*Work task*. Lift out, unaltered, the lines of the material below between the line holding "request is a" and the line holding "- Add commits", counting both.
-------- Records for this task --------
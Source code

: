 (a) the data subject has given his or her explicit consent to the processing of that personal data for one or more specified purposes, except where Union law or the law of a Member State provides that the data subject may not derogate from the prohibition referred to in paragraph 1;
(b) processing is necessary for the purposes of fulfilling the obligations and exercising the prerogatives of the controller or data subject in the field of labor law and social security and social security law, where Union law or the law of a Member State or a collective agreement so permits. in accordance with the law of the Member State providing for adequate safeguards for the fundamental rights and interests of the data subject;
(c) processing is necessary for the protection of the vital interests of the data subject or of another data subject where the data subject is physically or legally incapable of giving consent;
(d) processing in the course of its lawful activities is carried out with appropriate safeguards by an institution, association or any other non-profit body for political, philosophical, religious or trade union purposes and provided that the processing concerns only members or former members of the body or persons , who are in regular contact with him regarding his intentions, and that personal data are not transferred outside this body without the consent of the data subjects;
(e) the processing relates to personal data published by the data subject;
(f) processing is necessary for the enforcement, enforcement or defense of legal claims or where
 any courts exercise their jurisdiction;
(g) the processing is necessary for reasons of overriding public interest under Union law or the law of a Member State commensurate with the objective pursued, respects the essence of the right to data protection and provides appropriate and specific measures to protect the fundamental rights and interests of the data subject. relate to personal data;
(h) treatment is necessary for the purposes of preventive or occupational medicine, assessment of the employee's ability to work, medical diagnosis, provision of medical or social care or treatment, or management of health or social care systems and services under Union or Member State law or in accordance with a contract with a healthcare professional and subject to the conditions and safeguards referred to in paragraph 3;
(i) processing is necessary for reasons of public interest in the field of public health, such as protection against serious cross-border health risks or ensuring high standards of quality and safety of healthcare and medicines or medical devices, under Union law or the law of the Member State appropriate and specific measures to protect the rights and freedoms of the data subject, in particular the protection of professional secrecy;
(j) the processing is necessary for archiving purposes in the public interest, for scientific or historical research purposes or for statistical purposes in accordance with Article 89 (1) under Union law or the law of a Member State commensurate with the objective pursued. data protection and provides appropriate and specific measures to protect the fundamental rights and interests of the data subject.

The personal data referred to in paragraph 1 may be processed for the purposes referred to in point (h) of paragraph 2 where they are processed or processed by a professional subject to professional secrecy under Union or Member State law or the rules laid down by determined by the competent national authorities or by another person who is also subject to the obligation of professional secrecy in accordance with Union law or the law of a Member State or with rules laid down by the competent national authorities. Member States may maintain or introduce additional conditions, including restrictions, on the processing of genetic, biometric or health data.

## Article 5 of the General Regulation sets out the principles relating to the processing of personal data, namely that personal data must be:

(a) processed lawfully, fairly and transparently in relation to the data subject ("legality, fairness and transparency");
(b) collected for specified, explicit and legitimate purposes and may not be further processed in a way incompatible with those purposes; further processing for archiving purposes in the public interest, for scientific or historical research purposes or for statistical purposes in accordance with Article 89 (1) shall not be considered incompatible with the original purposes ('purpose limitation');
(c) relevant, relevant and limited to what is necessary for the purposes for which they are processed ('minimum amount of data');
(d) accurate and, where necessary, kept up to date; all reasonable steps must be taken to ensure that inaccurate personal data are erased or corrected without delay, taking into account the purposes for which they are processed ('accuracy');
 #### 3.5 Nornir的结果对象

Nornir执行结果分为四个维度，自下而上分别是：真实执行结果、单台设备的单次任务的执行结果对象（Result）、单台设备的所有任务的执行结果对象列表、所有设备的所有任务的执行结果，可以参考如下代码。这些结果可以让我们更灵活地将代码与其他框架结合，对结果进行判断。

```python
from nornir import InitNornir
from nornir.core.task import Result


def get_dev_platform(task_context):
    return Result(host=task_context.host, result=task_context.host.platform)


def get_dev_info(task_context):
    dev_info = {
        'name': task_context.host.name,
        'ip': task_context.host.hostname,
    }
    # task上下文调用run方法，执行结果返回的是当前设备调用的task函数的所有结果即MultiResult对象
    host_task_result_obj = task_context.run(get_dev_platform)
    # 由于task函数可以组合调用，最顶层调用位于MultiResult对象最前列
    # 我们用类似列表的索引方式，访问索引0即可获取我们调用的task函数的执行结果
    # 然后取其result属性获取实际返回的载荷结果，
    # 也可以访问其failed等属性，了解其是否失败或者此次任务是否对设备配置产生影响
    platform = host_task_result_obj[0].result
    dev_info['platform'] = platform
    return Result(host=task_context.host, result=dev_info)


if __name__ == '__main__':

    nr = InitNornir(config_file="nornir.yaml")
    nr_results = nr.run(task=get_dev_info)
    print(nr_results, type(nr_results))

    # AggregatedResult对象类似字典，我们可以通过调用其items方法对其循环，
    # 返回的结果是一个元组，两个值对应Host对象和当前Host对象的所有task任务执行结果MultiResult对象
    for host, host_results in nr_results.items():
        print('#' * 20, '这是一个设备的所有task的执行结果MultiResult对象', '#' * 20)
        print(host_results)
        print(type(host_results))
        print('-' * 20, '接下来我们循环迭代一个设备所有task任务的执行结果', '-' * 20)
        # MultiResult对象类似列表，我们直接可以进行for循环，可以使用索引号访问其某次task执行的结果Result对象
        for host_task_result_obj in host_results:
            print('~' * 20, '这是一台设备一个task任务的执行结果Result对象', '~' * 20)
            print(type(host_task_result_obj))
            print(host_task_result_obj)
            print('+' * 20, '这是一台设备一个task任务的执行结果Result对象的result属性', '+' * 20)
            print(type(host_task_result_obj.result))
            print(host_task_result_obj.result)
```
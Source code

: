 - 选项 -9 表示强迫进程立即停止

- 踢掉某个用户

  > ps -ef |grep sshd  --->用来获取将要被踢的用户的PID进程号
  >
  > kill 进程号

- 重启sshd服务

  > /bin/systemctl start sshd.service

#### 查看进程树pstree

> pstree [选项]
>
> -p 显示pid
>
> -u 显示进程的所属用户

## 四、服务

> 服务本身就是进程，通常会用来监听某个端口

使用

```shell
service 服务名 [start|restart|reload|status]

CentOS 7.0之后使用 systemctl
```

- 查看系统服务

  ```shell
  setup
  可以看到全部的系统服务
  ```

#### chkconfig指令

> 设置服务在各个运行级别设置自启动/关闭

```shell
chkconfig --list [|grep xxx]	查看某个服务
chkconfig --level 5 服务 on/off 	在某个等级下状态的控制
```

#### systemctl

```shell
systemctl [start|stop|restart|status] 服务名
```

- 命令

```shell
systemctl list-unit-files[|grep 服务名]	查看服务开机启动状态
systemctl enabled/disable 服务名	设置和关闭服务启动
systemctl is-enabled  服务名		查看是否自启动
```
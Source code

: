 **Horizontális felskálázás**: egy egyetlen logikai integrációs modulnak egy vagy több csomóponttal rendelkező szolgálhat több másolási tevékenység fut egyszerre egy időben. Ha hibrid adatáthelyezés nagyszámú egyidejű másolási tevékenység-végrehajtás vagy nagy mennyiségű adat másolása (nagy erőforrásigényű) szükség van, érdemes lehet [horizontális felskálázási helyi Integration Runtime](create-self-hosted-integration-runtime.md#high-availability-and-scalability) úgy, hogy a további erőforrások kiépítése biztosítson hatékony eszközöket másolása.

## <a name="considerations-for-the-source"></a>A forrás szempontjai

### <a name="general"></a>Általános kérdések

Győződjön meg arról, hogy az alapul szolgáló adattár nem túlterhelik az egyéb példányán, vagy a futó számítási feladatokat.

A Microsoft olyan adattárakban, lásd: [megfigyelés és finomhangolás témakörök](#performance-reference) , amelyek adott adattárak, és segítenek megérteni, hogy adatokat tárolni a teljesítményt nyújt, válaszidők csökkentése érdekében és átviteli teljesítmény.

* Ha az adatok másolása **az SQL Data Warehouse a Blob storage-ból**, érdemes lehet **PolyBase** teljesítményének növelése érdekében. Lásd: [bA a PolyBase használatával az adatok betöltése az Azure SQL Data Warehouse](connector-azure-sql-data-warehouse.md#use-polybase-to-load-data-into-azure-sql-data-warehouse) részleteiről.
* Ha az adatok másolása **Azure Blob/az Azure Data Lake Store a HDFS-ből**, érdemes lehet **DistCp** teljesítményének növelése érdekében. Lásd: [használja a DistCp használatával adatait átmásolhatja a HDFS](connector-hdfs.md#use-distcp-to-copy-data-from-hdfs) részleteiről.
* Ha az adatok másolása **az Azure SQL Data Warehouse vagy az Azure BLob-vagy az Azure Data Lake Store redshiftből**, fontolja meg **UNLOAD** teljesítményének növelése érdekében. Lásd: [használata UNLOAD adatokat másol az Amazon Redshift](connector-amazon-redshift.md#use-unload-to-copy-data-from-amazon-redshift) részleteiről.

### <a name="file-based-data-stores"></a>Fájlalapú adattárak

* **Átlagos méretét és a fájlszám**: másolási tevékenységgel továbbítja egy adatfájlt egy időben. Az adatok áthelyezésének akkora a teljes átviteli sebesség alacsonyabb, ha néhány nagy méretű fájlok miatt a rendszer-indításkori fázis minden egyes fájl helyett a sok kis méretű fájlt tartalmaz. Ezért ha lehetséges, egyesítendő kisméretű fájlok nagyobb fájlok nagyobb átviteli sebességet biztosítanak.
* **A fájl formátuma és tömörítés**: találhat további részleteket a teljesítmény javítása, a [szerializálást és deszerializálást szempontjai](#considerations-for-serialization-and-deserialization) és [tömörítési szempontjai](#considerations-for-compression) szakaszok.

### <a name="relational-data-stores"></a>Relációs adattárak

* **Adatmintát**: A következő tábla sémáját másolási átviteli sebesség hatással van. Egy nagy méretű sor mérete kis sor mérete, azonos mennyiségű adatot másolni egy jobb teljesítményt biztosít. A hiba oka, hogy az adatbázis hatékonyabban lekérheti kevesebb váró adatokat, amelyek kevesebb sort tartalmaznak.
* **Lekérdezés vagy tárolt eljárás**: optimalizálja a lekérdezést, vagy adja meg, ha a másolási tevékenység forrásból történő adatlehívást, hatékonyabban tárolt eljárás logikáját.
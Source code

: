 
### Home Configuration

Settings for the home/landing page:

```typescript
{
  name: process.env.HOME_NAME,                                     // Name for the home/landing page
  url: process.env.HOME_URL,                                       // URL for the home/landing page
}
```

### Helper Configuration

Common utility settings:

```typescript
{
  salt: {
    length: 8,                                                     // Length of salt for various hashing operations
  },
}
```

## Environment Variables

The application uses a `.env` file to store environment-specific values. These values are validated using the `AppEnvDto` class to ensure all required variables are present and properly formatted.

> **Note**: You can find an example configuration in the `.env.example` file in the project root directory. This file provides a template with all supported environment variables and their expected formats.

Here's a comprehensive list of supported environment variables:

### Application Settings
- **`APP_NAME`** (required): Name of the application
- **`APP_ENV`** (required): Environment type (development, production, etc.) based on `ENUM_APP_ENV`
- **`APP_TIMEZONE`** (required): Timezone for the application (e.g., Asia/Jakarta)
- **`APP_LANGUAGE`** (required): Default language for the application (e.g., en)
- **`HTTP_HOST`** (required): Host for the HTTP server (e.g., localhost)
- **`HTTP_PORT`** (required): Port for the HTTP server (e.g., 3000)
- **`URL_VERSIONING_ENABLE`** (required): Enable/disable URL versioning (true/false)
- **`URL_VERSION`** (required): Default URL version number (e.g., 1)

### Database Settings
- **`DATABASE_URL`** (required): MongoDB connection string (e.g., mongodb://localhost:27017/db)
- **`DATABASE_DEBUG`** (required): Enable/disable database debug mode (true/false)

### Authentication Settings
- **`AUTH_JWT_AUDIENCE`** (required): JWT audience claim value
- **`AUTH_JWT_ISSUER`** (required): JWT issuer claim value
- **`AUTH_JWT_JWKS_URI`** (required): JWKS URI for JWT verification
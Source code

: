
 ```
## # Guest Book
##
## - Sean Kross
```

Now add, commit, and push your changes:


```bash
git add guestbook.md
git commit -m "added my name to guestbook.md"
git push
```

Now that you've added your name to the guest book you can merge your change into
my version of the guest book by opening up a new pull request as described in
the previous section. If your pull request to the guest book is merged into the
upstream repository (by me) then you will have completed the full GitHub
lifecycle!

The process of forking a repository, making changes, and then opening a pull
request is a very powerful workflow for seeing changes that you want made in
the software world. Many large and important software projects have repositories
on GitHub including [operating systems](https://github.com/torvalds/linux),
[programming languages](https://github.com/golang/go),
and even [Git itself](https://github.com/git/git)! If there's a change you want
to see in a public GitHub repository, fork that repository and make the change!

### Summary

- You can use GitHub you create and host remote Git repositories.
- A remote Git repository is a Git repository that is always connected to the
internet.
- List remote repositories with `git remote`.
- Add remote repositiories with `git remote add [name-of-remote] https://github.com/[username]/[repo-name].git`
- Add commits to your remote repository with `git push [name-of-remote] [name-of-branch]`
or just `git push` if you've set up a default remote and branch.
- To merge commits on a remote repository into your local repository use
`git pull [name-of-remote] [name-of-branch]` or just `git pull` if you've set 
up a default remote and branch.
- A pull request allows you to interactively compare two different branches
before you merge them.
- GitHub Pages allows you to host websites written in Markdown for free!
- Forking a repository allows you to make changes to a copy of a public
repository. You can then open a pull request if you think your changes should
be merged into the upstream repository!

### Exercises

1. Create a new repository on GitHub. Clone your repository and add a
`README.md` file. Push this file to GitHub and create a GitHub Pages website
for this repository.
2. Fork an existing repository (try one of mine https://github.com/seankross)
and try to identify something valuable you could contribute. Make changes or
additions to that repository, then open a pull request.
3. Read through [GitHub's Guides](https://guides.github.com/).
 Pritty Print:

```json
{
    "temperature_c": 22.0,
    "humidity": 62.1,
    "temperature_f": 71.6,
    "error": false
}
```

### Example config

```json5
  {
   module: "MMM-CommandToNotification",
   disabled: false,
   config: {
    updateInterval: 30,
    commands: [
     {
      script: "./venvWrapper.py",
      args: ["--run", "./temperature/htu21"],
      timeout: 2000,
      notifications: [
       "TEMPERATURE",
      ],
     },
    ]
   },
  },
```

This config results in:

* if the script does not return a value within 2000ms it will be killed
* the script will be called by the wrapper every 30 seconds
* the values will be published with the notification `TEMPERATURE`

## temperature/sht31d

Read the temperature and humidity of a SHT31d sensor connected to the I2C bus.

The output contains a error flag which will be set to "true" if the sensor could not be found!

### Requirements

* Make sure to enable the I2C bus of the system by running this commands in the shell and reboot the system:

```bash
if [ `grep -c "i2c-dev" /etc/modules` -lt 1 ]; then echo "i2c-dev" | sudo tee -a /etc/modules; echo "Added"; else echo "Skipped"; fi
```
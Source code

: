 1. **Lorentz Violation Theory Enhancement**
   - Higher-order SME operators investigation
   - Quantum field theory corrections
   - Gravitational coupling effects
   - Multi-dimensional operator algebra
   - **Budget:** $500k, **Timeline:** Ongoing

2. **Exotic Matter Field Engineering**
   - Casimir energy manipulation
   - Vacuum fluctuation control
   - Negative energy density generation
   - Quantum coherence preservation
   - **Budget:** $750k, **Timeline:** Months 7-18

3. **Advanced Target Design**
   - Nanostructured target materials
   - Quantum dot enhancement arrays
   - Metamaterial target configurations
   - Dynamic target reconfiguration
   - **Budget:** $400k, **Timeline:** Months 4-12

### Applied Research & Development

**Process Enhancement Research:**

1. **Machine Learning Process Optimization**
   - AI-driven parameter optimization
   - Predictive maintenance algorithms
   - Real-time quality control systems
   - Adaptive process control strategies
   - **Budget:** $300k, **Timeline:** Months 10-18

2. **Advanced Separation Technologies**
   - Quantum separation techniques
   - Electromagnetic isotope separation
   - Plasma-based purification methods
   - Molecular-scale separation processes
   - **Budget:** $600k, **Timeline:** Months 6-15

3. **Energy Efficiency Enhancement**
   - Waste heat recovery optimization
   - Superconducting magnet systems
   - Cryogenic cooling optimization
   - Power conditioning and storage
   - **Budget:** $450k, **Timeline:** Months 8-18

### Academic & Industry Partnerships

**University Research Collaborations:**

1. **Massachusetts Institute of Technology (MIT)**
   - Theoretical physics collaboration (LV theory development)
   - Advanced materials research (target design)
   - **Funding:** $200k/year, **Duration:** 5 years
--------
*Solution to this exercise*.
request is a very powerful workflow for seeing changes that you want made in
the software world. Many large and important software projects have repositories
on GitHub including [operating systems](https://github.com/torvalds/linux),
[programming languages](https://github.com/golang/go),
and even [Git itself](https://github.com/git/git)! If there's a change you want
to see in a public GitHub repository, fork that repository and make the change!

### Summary

- You can use GitHub you create and host remote Git repositories.
- A remote Git repository is a Git repository that is always connected to the
internet.
- List remote repositories with `git remote`.
- Add remote repositiories with `git remote add [name-of-remote] https://github.com/[username]/[repo-name].git`
- Add commits to your remote repository with `git push [name-of-remote] [name-of-branch]`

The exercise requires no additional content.